Definirli semplicemente presepi, sarebbe riduttivo. Perché ognuno dei circa 230 collezionati da una quarantina d’anni a questa parte, a cui se ne aggiungono di continuo, racchiude in sé un particolare ricordo o una nota descrittiva capace di distinguerli l’uno dall’altro, rendendoli unici.
Durante le festività natalizie, le porte della casa seicentesca dei coniugi Carmelo Abbadessa e Gabriella Schiavon sono sempre aperte, pronte ad accogliere chiunque desideri ammirare la loro ampia raccolta tutta dedicata alla Natività, in esposizione fino a metà gennaio. Presepi perlopiù acquistati nei mercatini missionari e durante i numerosi viaggi compiuti, ricevuti in dono da chi ormai questa speciale passione la conosce bene o appositamente realizzati dai loro amici, in una fusione di forme, dimensioni, colori e materiali differenti, espressione concreta della cultura e tradizione del luogo – come Perù, Africa, Argentina, Cile e Messico – in cui ogni statuina ha preso vita. Dalle foglie di granoturco al corallo; dal cristallo di sale, al merletto e pannolenci. Dalla terracotta e legno d’ebano alla cartapesta; dalla ceramica alla filigrana, fino alla stagnola dei cioccolatini. Varcata la soglia – l’abitazione si trova a Cannaregio, in calle de la Rabbia, a due passi dal ponte delle Guglie – si apre un mondo fatto di aneddoti e racconti che s’intrecciano al medesimo, il più importante. Allo stesso che si tramanda nelle famiglie da secoli e legato alla nascita di un bambino che ha cambiato il corso della Storia.
Un percorso casalingo.
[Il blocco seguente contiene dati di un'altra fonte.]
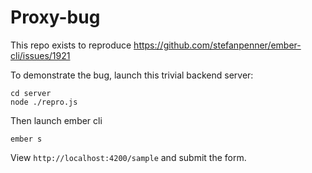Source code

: # Proxy-bug

This repo exists to reproduce https://github.com/stefanpenner/ember-cli/issues/1921

To demonstrate the bug, launch this trivial backend server:

    cd server
    node ./repro.js

Then launch ember cli

    ember s

View `http://localhost:4200/sample` and submit the form.
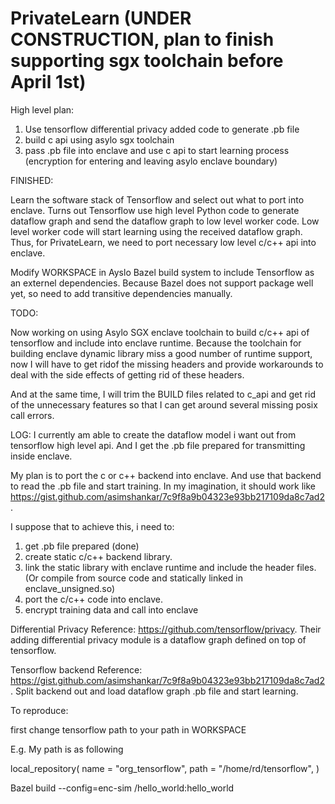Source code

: # PrivateLearn (UNDER CONSTRUCTION, plan to finish supporting sgx toolchain before April 1st)


High level plan:
1. Use tensorflow differential privacy added code to generate .pb file
2. build c api using asylo sgx toolchain
3. pass .pb file into enclave and use c api to start learning process
(encryption for entering and leaving asylo enclave boundary)


FINISHED:

Learn the software stack of Tensorflow and select out what to port into enclave.
Turns out Tensorflow use high level Python code to generate dataflow graph and send the dataflow graph to low level worker code. Low level worker code will start learning using the received dataflow graph. Thus, for PrivateLearn, we need to port necessary low level c/c++ api into enclave.

Modify WORKSPACE in Ayslo Bazel build system to include Tensorflow as an externel dependencies. Because Bazel does not support package well yet, so need to add transitive dependencies manually.


TODO:

Now working on using Asylo SGX enclave toolchain to build c/c++ api of tensorflow and include into enclave runtime. Because the toolchain for building enclave dynamic library miss a good number of runtime support, now I will have to get ridof the missing headers and provide workarounds to deal with the side effects of getting rid of these headers.

And at the same time, I will trim the BUILD files related to c_api and get rid of the unnecessary features so that I can get around several missing posix call errors.



LOG:
I currently am able to create the dataflow model i want out from tensorflow high level api. And I get the .pb file prepared for transmitting inside enclave.

My plan is to port the c or c++ backend into enclave. And use that backend to read the .pb file and start training. In my imagination, it should work like https://gist.github.com/asimshankar/7c9f8a9b04323e93bb217109da8c7ad2. 

I suppose that to achieve this, i need to:
1. get .pb file prepared (done)
2. create static c/c++ backend library.
3. link the static library with enclave runtime and include the header files.  (Or compile from source code and statically linked in enclave_unsigned.so)
4. port the c/c++ code into enclave.
5. encrypt training data and call into enclave



Differential Privacy Reference:
https://github.com/tensorflow/privacy. Their adding differential privacy module is a dataflow graph defined on top of tensorflow.

Tensorflow backend Reference:
https://gist.github.com/asimshankar/7c9f8a9b04323e93bb217109da8c7ad2. Split backend out and load dataflow graph .pb file and start learning.

To reproduce:

first change tensorflow path to your path in WORKSPACE

E.g. My path is as following

local_repository(
    name = "org_tensorflow",
    path = "/home/rd/tensorflow",
)

Bazel build --config=enc-sim /hello_world:hello_world
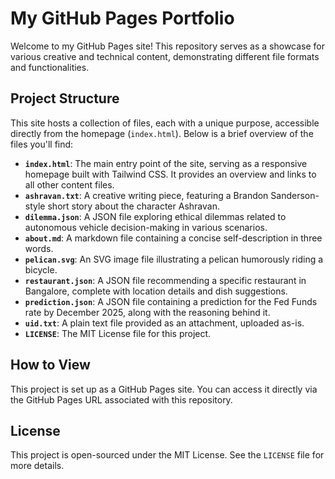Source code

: # My GitHub Pages Portfolio

Welcome to my GitHub Pages site! This repository serves as a showcase for various creative and technical content, demonstrating different file formats and functionalities.

## Project Structure

This site hosts a collection of files, each with a unique purpose, accessible directly from the homepage (`index.html`). Below is a brief overview of the files you'll find:

- **`index.html`**: The main entry point of the site, serving as a responsive homepage built with Tailwind CSS. It provides an overview and links to all other content files.
- **`ashravan.txt`**: A creative writing piece, featuring a Brandon Sanderson-style short story about the character Ashravan.
- **`dilemma.json`**: A JSON file exploring ethical dilemmas related to autonomous vehicle decision-making in various scenarios.
- **`about.md`**: A markdown file containing a concise self-description in three words.
- **`pelican.svg`**: An SVG image file illustrating a pelican humorously riding a bicycle.
- **`restaurant.json`**: A JSON file recommending a specific restaurant in Bangalore, complete with location details and dish suggestions.
- **`prediction.json`**: A JSON file containing a prediction for the Fed Funds rate by December 2025, along with the reasoning behind it.
- **`uid.txt`**: A plain text file provided as an attachment, uploaded as-is.
- **`LICENSE`**: The MIT License file for this project.

## How to View

This project is set up as a GitHub Pages site. You can access it directly via the GitHub Pages URL associated with this repository.

## License

This project is open-sourced under the MIT License. See the `LICENSE` file for more details.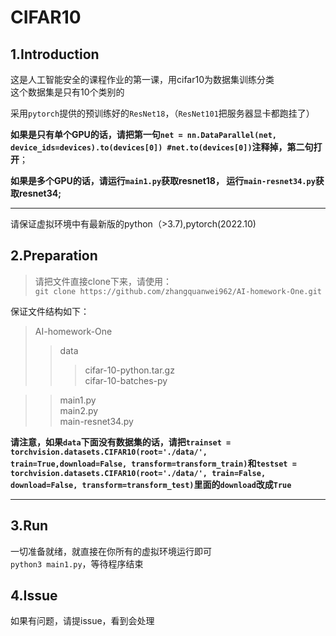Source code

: # CIFAR10

## 1.Introduction

这是人工智能安全的课程作业的第一课，用cifar10为数据集训练分类  
这个数据集是只有10个类别的  
  
采用`pytorch`提供的预训练好的`ResNet18`，（`ResNet101`把服务器显卡都跑挂了）  

**如果是只有单个GPU的话，请把第一句`net = nn.DataParallel(net, device_ids=devices).to(devices[0])
    #net.to(devices[0])`注释掉，第二句打开**；  
  

**如果是多个GPU的话，请运行`main1.py`获取resnet18， 运行`main-resnet34.py`获取resnet34;**  
  
    
___

请保证虚拟环境中有最新版的python（>3.7),pytorch(2022.10)
  
## 2.Preparation

> 请把文件直接clone下来，请使用：  
> `git clone https://github.com/zhangquanwei962/AI-homework-One.git` 

保证文件结构如下：
> AI-homework-One
>> data  
>>> cifar-10-python.tar.gz  
>>> cifar-10-batches-py  

>> main1.py  
>> main2.py  
>> main-resnet34.py

**请注意，如果`data`下面没有数据集的话，请把`trainset = torchvision.datasets.CIFAR10(root='./data/', train=True,download=False, transform=transform_train)`和`testset = torchvision.datasets.CIFAR10(root='./data/', train=False, download=False, transform=transform_test)`里面的`download`改成`True`**  
  
  ___
## 3.Run
一切准备就绪，就直接在你所有的虚拟环境运行即可  
`python3 main1.py`，等待程序结束
## 4.Issue
如果有问题，请提issue，看到会处理

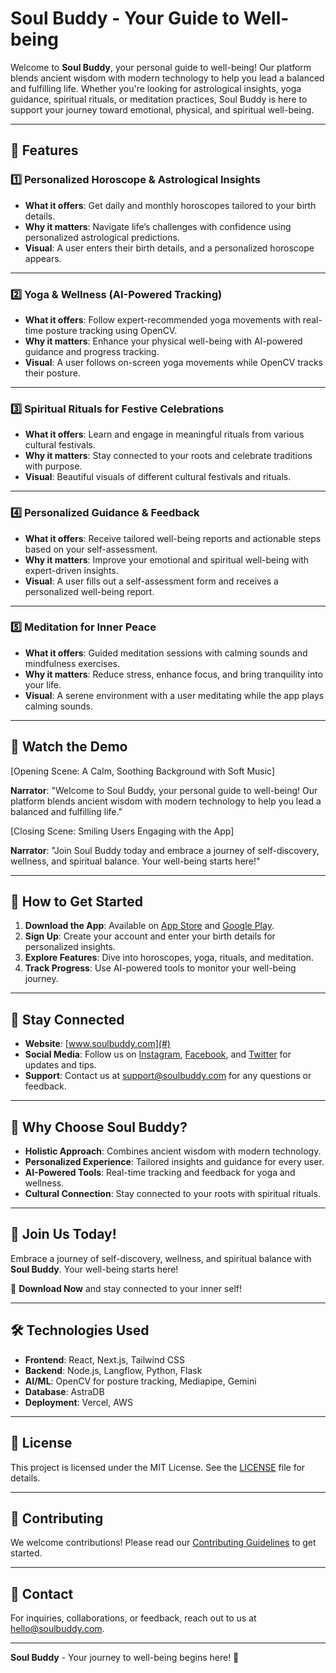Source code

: # Soul Buddy - Your Guide to Well-being

Welcome to **Soul Buddy**, your personal guide to well-being! Our platform blends ancient wisdom with modern technology to help you lead a balanced and fulfilling life. Whether you're looking for astrological insights, yoga guidance, spiritual rituals, or meditation practices, Soul Buddy is here to support your journey toward emotional, physical, and spiritual well-being.

---

## 🌟 Features

### 1️⃣ **Personalized Horoscope & Astrological Insights**
- **What it offers**: Get daily and monthly horoscopes tailored to your birth details.
- **Why it matters**: Navigate life’s challenges with confidence using personalized astrological predictions.
- **Visual**: A user enters their birth details, and a personalized horoscope appears.

---

### 2️⃣ **Yoga & Wellness (AI-Powered Tracking)**
- **What it offers**: Follow expert-recommended yoga movements with real-time posture tracking using OpenCV.
- **Why it matters**: Enhance your physical well-being with AI-powered guidance and progress tracking.
- **Visual**: A user follows on-screen yoga movements while OpenCV tracks their posture.

---

### 3️⃣ **Spiritual Rituals for Festive Celebrations**
- **What it offers**: Learn and engage in meaningful rituals from various cultural festivals.
- **Why it matters**: Stay connected to your roots and celebrate traditions with purpose.
- **Visual**: Beautiful visuals of different cultural festivals and rituals.

---

### 4️⃣ **Personalized Guidance & Feedback**
- **What it offers**: Receive tailored well-being reports and actionable steps based on your self-assessment.
- **Why it matters**: Improve your emotional and spiritual well-being with expert-driven insights.
- **Visual**: A user fills out a self-assessment form and receives a personalized well-being report.

---

### 5️⃣ **Meditation for Inner Peace**
- **What it offers**: Guided meditation sessions with calming sounds and mindfulness exercises.
- **Why it matters**: Reduce stress, enhance focus, and bring tranquility into your life.
- **Visual**: A serene environment with a user meditating while the app plays calming sounds.

---

## 🎥 Watch the Demo
[Opening Scene: A Calm, Soothing Background with Soft Music]

**Narrator**: "Welcome to Soul Buddy, your personal guide to well-being! Our platform blends ancient wisdom with modern technology to help you lead a balanced and fulfilling life."

[Closing Scene: Smiling Users Engaging with the App]

**Narrator**: "Join Soul Buddy today and embrace a journey of self-discovery, wellness, and spiritual balance. Your well-being starts here!"

---

## 🚀 How to Get Started
1. **Download the App**: Available on [App Store](#) and [Google Play](#).
2. **Sign Up**: Create your account and enter your birth details for personalized insights.
3. **Explore Features**: Dive into horoscopes, yoga, rituals, and meditation.
4. **Track Progress**: Use AI-powered tools to monitor your well-being journey.

---

## 📲 Stay Connected
- **Website**: [www.soulbuddy.com](#)
- **Social Media**: Follow us on [Instagram](#), [Facebook](#), and [Twitter](#) for updates and tips.
- **Support**: Contact us at [support@soulbuddy.com](#) for any questions or feedback.

---

## 🌈 Why Choose Soul Buddy?
- **Holistic Approach**: Combines ancient wisdom with modern technology.
- **Personalized Experience**: Tailored insights and guidance for every user.
- **AI-Powered Tools**: Real-time tracking and feedback for yoga and wellness.
- **Cultural Connection**: Stay connected to your roots with spiritual rituals.

---

## 🙏 Join Us Today!
Embrace a journey of self-discovery, wellness, and spiritual balance with **Soul Buddy**. Your well-being starts here!

📲 **Download Now** and stay connected to your inner self!

---

## 🛠️ Technologies Used
- **Frontend**: React, Next.js, Tailwind CSS
- **Backend**: Node.js, Langflow, Python, Flask
- **AI/ML**: OpenCV for posture tracking, Mediapipe, Gemini
- **Database**: AstraDB
- **Deployment**: Vercel, AWS

---

## 📜 License
This project is licensed under the MIT License. See the [LICENSE](LICENSE) file for details.

---

## 🤝 Contributing
We welcome contributions! Please read our [Contributing Guidelines](CONTRIBUTING.md) to get started.

---

## 📧 Contact
For inquiries, collaborations, or feedback, reach out to us at [hello@soulbuddy.com](#).

---

**Soul Buddy** - Your journey to well-being begins here! 🌟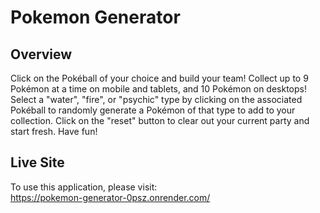 # Pokemon Generator

## Overview

Click on the Pokéball of your choice and build your team! Collect up to 9 Pokémon at a time on mobile and tablets, and 10 Pokémon on desktops! Select a "water", "fire", or "psychic" type by clicking on the associated Pokéball to randomly generate a Pokémon of that type to add to your collection. Click on the "reset" button to clear out your current party and start fresh. Have fun!

## Live Site

To use this application, please visit: <br>
https://pokemon-generator-0psz.onrender.com/
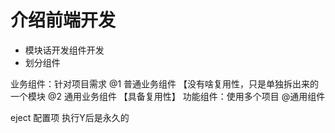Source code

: # 介绍前端开发
* 模块话开发组件开发
* 划分组件


业务组件：针对项目需求
   @1 普通业务组件 【没有啥复用性，只是单独拆出来的一个模块
   @2 通用业务组件 【具备复用性】
功能组件：使用多个项目
    @通用组件

eject 配置项 执行Y后是永久的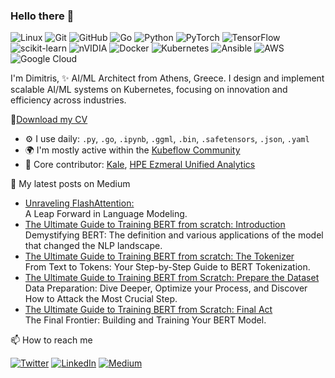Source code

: ### Hello there 👋

![Linux](https://img.shields.io/badge/Linux-FCC624?style=for-the-badge&logo=linux&logoColor=black) ![Git](https://img.shields.io/badge/git-%23F05033.svg?style=for-the-badge&logo=git&logoColor=white) ![GitHub](https://img.shields.io/badge/github-%23121011.svg?style=for-the-badge&logo=github&logoColor=white) ![Go](https://img.shields.io/badge/go-%2300ADD8.svg?style=for-the-badge&logo=go&logoColor=white) ![Python](https://img.shields.io/badge/python-3670A0?style=for-the-badge&logo=python&logoColor=ffdd54) ![PyTorch](https://img.shields.io/badge/PyTorch-%23EE4C2C.svg?style=for-the-badge&logo=PyTorch&logoColor=white) ![TensorFlow](https://img.shields.io/badge/TensorFlow-%23FF6F00.svg?style=for-the-badge&logo=TensorFlow&logoColor=white) ![scikit-learn](https://img.shields.io/badge/scikit--learn-%23F7931E.svg?style=for-the-badge&logo=scikit-learn&logoColor=white) ![nVIDIA](https://img.shields.io/badge/nVIDIA-%2376B900.svg?style=for-the-badge&logo=nVIDIA&logoColor=white) ![Docker](https://img.shields.io/badge/docker-%230db7ed.svg?style=for-the-badge&logo=docker&logoColor=white) ![Kubernetes](https://img.shields.io/badge/kubernetes-%23326ce5.svg?style=for-the-badge&logo=kubernetes&logoColor=white) ![Ansible](https://img.shields.io/badge/ansible-%231A1918.svg?style=for-the-badge&logo=ansible&logoColor=white) ![AWS](https://img.shields.io/badge/AWS-%23FF9900.svg?style=for-the-badge&logo=amazon-aws&logoColor=white) ![Google Cloud](https://img.shields.io/badge/GoogleCloud-%234285F4.svg?style=for-the-badge&logo=google-cloud&logoColor=white) 

I'm Dimitris, ✨ AI/ML Architect from Athens, Greece. I design and implement scalable AI/ML systems on Kubernetes, focusing on innovation and efficiency across industries.

🌱[Download my CV](https://drive.google.com/file/d/1YjZKpCr-UUAl2uuLWSnHIi8xYgoUtwFN/view?usp=sharing)

- ⚙ I use daily: `.py`, `.go`, `.ipynb`, `.ggml`, `.bin`, `.safetensors`, `.json`, `.yaml`
- 🌍 I'm mostly active within the [Kubeflow Community](https://www.kubeflow.org/)
- 💅 Core contributor: [Kale](https://github.com/kubeflow-kale/kale), [HPE Ezmeral Unified Analytics](https://github.com/HPEEzmeral/ezua-tutorials)

🔖 My latest posts on Medium

- [Unraveling FlashAttention: ](https://towardsdatascience.com/unraveling-flashattention-a20e6483c793) <br/>
  A Leap Forward in Language Modeling.
- [The Ultimate Guide to Training BERT from scratch: Introduction](https://towardsdatascience.com/the-ultimate-guide--training-bert-from-scratch-introduction-b048682c795f) <br/>
  Demystifying BERT: The definition and various applications of the model that changed the NLP landscape.
- [The Ultimate Guide to Training BERT from scratch: The Tokenizer](https://towardsdatascience.com/the-ultimate-guide-to-training-bert-from-scratch-the-tokenizer-ddf30f124822) <br/>
  From Text to Tokens: Your Step-by-Step Guide to BERT Tokenization.
- [The Ultimate Guide to Training BERT from Scratch: Prepare the Dataset](https://towardsdatascience.com/the-ultimate-guide-to-training-bert-from-scratch-prepare-the-dataset-beaae6febfd5) <br/>
  Data Preparation: Dive Deeper, Optimize your Process, and Discover How to Attack the Most Crucial Step.
- [The Ultimate Guide to Training BERT from Scratch: Final Act](https://towardsdatascience.com/the-ultimate-guide-to-training-bert-from-scratch-final-act-eab78b0657bb) <br/>
  The Final Frontier: Building and Training Your BERT Model.

📫 How to reach me

 <a href="https://twitter.com/james2pl" target="_blank"><img alt="Twitter" src="https://img.shields.io/badge/twitter-%231DA1F2.svg?&style=for-the-badge&logo=twitter&logoColor=white" /></a>  <a href="https://www.linkedin.com/
     in/dpoulopoulos" target="_blank"><img alt="LinkedIn" src="https://img.shields.io/badge/linkedin-%230077B5.svg?&style=for-the-badge&logo=linkedin&logoColor=white" /></a> <a href="https://medium.com/@dpoulopoulos" target="_blank"><img alt="Medium" src="https://img.shields.io/badge/medium-%2312100E.svg?&style=for-the-badge&logo=medium&logoColor=white" /></a>

<!--
**dpoulopoulos/dpoulopoulos** is a ✨ _special_ ✨ repository because its `README.md` (this file) appears on your GitHub profile.

Here are some ideas to get you started:

- 🔭 I’m currently working on ...
- 🌱 I’m currently learning ...
- 👯 I’m looking to collaborate on ...
- 🤔 I’m looking for help with ...
- 💬 Ask me about ...
- 📫 How to reach me: ...
- 😄 Pronouns: ...
- ⚡ Fun fact: ...
-->
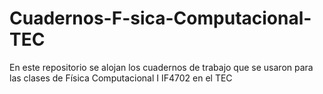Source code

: # Cuadernos-F-sica-Computacional-TEC
En este repositorio se alojan los cuadernos de trabajo que se usaron para las clases de Física Computacional I IF4702 en el TEC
In casa di Carmelo e Gabriella, l’itinerario parte da una semplice domanda trascritta su una calamita posizionata sul frigorifero della cucina: “Te piace ‘o presepe?”, come rimando ad una delle opere più celebri di Eduardo De Filippo, “Natale in casa Cupiello”. Un interrogativo scontato per chi sceglie di tuffarsi tra le splendide creazioni disposte qua e là, fra le stanze della casa. Anche negli angoli più insoliti, come dentro ad alcune pentole in rame o tra gli scaffali delle credenze: ovunque purché ogni presepio trovi una degna collocazione, per essere osservato anche solo per un istante. «Sono nato in un paese vicino a Messina nel ’43 – racconta di sé Abbadessa, per motivi di studio poi trasferitosi a Padova, dove si è laureato in Ingegneria elettrotecnica –. Ho lavorato per 30 anni nella realizzazione di impianti elettrici ferroviari e mi hanno assegnato a Venezia, città nella quale io e mia moglie, padovana, ci siamo trasferiti nel ’70». Due figli e un’ironia che lo contraddistingue, Carmelo fa da abile guida con tanto di torcia in mano per illuminare ogni singolo elemento delle “sue” creature. «In questo periodo la casa viene rivoluzionata, per poi riporre tutto in uno stanzino fino all’anno seguente», aggiunge, mentre Gabriella conferma come la passione del marito abbia contagiato pure lei.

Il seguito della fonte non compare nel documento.